Das ständische Reichskammergericht war konfessionell ausgewogener besetzt, aber die Probleme waren deshalb nur anders, nicht kleiner. Beispielsweise blockierten sich Katholiken und Protestanten häufig schon in jenen Extrajudizialsenaten gegenseitig, die darüber zu entscheiden hatten, ob ein Streit überhaupt gerichtsanhängig wurde. Damit konnte die konfliktkanalisierende Kraft des Verfahrens (wir dürfen die befriedenden Effekte der Rechtsprechung ja nicht nur bei den Endurteilen verorten) nicht mehr wirksam werden. Andere Probleme kamen hinzu, aber um Detailfülle und Vollständigkeit soll es hier ja nicht gehen – jedenfalls war die Wirksamkeit auch dieses Gerichtshofs schwer beeinträchtigt. Um erneut Luhmann zu zitieren: Er hat einmal zu Recht betont, ein politisches System müsse „die Entscheidbarkeit aller aufgeworfenen Probleme garantieren“. Das Reichskammergericht hat dazu nicht mehr beigetragen.

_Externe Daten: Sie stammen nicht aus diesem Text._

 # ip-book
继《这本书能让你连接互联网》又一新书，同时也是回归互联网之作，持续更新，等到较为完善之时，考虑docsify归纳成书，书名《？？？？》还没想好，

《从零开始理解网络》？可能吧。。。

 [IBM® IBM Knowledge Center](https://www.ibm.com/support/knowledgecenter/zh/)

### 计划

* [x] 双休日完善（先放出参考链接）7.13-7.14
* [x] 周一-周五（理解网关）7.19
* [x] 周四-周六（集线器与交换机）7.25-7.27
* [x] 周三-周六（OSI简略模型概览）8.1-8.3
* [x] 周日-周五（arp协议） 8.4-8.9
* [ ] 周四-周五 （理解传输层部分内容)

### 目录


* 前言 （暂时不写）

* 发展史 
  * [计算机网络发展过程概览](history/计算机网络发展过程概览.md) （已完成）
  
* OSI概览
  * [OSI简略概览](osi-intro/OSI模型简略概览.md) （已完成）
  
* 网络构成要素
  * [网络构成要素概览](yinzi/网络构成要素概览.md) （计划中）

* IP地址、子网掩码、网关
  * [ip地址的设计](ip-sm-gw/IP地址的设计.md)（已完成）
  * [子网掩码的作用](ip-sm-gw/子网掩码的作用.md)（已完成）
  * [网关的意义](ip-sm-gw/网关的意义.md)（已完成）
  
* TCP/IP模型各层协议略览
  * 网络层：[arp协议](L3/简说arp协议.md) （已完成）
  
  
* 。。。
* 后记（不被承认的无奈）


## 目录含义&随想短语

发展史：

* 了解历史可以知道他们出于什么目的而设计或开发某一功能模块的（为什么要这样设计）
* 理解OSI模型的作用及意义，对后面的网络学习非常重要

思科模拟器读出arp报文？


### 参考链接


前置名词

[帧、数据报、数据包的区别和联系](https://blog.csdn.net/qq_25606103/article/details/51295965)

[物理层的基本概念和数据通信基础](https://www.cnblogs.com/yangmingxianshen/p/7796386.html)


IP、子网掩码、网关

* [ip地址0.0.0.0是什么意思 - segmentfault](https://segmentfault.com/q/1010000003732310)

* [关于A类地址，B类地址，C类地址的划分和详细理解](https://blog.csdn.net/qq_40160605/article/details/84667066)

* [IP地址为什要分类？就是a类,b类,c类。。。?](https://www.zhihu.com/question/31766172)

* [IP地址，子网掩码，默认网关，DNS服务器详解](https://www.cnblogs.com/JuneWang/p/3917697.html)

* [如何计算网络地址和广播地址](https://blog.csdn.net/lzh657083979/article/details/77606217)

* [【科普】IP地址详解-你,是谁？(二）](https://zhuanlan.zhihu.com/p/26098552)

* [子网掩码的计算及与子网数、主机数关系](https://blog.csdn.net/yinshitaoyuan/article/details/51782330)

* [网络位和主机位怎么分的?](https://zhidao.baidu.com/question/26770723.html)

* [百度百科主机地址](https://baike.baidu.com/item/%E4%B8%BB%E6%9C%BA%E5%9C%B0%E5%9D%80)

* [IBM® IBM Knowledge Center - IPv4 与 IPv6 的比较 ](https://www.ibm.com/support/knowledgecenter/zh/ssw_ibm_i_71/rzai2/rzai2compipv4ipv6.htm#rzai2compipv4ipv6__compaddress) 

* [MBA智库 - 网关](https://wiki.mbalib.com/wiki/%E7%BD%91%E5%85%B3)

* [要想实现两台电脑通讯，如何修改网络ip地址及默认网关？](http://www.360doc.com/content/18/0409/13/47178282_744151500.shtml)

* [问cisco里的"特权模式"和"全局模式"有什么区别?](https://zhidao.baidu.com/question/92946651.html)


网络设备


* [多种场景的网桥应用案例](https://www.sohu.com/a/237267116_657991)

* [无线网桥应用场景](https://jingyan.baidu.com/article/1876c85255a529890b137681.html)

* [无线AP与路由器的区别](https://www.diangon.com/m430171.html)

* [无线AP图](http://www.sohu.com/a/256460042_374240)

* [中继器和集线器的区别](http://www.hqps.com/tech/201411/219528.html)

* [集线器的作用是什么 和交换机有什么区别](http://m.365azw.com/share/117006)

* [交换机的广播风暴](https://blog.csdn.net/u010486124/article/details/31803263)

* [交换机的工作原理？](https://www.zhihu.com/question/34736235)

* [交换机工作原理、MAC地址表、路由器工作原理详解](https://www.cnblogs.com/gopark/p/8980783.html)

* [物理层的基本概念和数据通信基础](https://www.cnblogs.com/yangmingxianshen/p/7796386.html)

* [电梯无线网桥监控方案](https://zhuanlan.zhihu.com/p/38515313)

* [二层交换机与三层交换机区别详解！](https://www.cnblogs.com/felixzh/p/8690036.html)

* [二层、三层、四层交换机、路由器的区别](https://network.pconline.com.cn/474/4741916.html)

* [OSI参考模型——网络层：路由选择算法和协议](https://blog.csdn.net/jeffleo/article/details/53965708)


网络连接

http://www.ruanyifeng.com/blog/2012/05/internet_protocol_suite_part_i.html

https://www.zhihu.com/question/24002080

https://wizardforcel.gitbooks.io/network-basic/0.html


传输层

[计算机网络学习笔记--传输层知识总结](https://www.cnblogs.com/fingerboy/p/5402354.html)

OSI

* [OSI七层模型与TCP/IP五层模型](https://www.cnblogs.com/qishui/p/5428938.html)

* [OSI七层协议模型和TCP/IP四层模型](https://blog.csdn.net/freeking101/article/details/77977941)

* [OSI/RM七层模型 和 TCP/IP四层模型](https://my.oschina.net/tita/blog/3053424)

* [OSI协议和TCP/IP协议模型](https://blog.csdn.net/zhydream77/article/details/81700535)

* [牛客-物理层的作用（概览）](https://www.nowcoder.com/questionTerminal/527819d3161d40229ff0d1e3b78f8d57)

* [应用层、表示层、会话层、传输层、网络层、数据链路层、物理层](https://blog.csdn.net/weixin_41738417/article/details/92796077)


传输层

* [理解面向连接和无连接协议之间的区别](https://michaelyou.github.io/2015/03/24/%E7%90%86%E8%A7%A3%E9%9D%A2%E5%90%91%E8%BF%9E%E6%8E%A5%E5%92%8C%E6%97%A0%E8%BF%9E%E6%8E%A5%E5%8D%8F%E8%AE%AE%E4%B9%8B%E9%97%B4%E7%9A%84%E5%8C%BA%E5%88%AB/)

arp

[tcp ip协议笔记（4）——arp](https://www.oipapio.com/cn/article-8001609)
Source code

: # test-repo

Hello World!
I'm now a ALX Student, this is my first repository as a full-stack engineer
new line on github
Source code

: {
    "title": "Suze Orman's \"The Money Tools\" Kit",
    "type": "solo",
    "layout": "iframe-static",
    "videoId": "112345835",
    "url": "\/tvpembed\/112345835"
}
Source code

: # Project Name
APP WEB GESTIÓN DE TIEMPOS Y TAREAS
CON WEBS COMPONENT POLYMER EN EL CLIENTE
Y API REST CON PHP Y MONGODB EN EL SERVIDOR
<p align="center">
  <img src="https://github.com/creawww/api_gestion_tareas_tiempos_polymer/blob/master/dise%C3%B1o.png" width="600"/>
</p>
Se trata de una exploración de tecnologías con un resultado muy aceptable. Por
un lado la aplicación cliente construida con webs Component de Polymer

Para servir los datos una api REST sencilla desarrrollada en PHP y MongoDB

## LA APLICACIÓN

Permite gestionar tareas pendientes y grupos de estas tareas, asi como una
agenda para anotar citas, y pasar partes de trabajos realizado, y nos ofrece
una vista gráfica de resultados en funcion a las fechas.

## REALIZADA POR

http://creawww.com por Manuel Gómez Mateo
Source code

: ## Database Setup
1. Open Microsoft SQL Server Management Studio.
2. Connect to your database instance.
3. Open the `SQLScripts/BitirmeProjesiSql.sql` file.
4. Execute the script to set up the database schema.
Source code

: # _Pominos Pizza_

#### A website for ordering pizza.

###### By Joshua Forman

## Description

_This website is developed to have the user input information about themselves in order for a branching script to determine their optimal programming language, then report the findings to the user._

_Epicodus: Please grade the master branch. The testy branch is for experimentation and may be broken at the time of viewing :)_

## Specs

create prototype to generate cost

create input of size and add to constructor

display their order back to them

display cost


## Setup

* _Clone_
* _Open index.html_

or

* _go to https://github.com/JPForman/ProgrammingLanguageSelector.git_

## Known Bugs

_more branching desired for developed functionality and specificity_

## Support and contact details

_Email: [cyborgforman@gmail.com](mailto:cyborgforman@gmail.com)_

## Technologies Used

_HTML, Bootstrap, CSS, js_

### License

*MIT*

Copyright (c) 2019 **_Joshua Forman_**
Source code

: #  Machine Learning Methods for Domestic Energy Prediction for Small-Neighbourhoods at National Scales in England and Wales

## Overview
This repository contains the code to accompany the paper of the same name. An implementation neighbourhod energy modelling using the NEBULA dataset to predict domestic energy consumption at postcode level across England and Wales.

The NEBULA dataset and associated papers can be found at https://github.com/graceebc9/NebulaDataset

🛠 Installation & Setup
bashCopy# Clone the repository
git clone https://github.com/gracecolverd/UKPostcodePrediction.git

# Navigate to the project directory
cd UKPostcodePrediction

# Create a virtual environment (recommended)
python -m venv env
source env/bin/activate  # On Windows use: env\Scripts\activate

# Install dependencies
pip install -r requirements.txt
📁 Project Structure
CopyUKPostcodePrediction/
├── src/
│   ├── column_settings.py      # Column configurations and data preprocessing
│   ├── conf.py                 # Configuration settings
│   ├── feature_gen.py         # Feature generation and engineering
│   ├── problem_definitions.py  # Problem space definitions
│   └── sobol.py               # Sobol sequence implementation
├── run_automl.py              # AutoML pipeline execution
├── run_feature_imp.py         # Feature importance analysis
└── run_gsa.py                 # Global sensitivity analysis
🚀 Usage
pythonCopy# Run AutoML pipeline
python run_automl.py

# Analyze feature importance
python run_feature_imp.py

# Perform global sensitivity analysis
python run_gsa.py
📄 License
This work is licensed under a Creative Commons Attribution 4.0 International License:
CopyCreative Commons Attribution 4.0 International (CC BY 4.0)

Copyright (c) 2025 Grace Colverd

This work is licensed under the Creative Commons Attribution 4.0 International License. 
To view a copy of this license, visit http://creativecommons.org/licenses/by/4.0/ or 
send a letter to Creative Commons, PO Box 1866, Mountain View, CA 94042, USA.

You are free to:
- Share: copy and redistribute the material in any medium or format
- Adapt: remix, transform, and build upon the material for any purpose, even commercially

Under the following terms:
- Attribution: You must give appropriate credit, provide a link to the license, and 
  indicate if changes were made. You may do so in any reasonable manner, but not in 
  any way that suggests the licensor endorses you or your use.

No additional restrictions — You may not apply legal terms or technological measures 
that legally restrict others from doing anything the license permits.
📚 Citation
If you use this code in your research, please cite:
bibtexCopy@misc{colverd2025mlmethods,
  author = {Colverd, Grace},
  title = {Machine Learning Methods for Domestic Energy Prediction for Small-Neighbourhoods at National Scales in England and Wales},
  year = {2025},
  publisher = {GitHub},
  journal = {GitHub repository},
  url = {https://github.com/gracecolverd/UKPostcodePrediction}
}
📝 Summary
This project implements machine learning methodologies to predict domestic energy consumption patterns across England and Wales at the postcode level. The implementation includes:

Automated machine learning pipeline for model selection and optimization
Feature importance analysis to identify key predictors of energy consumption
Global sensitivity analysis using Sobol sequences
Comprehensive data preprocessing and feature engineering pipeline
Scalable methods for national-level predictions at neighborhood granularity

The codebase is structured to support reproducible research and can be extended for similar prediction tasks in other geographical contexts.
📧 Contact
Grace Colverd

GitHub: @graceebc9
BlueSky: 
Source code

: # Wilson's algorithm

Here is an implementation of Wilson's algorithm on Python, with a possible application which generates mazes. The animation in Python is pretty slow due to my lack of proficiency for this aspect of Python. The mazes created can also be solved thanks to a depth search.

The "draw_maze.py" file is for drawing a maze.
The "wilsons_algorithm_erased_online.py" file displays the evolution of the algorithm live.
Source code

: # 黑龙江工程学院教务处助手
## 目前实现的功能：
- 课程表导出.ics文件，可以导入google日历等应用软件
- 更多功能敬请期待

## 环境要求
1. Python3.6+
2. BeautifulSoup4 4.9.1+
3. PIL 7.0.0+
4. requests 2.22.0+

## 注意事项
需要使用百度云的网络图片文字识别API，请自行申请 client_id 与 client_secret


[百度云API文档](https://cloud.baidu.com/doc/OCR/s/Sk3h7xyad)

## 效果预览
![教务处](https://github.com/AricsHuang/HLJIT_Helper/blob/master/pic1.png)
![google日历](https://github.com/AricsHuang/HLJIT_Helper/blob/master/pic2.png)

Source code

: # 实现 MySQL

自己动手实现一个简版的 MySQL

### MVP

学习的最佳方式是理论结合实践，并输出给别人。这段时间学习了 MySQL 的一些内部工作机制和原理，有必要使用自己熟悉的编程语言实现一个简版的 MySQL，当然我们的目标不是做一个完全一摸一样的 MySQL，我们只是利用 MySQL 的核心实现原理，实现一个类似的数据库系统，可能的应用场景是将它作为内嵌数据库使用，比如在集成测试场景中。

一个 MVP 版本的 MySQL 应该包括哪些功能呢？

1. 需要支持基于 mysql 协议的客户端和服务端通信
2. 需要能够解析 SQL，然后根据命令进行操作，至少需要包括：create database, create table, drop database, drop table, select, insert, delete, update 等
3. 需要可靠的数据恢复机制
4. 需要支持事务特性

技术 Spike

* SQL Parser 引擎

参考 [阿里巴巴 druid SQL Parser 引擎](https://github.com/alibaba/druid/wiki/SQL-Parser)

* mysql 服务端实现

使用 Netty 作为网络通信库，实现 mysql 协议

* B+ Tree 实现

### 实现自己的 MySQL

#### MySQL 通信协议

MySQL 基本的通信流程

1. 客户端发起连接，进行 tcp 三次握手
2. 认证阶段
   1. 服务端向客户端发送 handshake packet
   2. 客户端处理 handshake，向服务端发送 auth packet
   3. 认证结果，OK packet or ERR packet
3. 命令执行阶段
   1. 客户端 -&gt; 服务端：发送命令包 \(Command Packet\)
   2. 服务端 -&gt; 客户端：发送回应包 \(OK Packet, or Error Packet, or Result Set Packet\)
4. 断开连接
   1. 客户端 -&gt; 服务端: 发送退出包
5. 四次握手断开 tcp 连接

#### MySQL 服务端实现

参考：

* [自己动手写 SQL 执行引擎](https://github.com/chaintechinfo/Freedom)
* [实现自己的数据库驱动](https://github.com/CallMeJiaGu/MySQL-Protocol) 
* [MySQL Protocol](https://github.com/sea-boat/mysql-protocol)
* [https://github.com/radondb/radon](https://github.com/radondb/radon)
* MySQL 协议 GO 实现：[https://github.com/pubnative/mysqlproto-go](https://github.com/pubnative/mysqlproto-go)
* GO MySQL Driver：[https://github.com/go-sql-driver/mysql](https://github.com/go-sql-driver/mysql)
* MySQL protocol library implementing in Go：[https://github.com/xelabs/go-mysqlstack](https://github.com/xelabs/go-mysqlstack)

Krise der Reichsversammlungen
Aber dem Reich kamen überhaupt sukzessive die Foren des Meinungsaustauschs und der friedlichen Konfliktbereinigung abhanden. Der Versuch des Reichsdeputationstags (gewissermaßen ein verkleinertes Abbild des Reichstags), sich einiger vom Kammergericht nicht mehr lösbarer Rechtsstreitigkeiten anzunehmen, führte 1601 zu seiner Sprengung. Der Rheinische Kurfürstentag, eine fürs Spätmittelalter zentral wichtige, noch im 16. Jahrhundert bedeutsame Tagungsform, zerbrach irreversibel an der Unlust der drei rheinischen Erzbischöfe, sich mit dem aus ihrer Sicht ketzerischen, nämlich calvinistischen Kurpfälzer an einen Tisch zu setzen. Man blieb lieber unter sich, wollte die Feindbilder gar nicht mehr dem Realitätstest aussetzen. Der Kurpfälzer und der Kurfürst von Brandenburg traten dem Kurverein nicht bei, weil die geistlichen Amtskollegen „mit lauter Martialischen unndt Kriegerischen Gedanken“ erfüllt seien.
Im frühen 17. Jahrhundert war von allen Institutionen des Reiches nur noch der Reichstag – leidlich – arbeitsfähig. Das macht die Sprengung der Regensburger Tagung von 1608 so fatal. Aufmerksamen Zeitgenossen entging das nicht: „De comitiis si quid vis, omnia ibi lenta et turbulenta et uno verbo ad bellum spectant“ („wenn Du wissen willst, wie der Reichstag verläuft – hier geht alles zäh voran und [<<35] doch drunter und drüber, kurz, Krieg ist in Sicht“). In evangelischen Akten dieser Monate grassiert eine Formulierung, die nicht modernem Deutsch entspricht und doch noch heute verständlich ist: „krieg steht ins haus“; es gerann rasch zum Topos. Wie sollten Konflikte fortan noch kanalisiert und gewaltlos geschlichtet werden? Musste man da nicht, um seine Interessen zu verfechten, fast zwangsläufig früher oder später zu den Waffen greifen? Noch im Frühjahr 1608 schlossen sich eine Reihe evangelischer Reichsstände in Auhausen zur evangelischen Union zusammen, die katholische Seite wird 1609 mit der Liga nachziehen. Damit stehen wir unübersehbar in der Vorkriegszeit.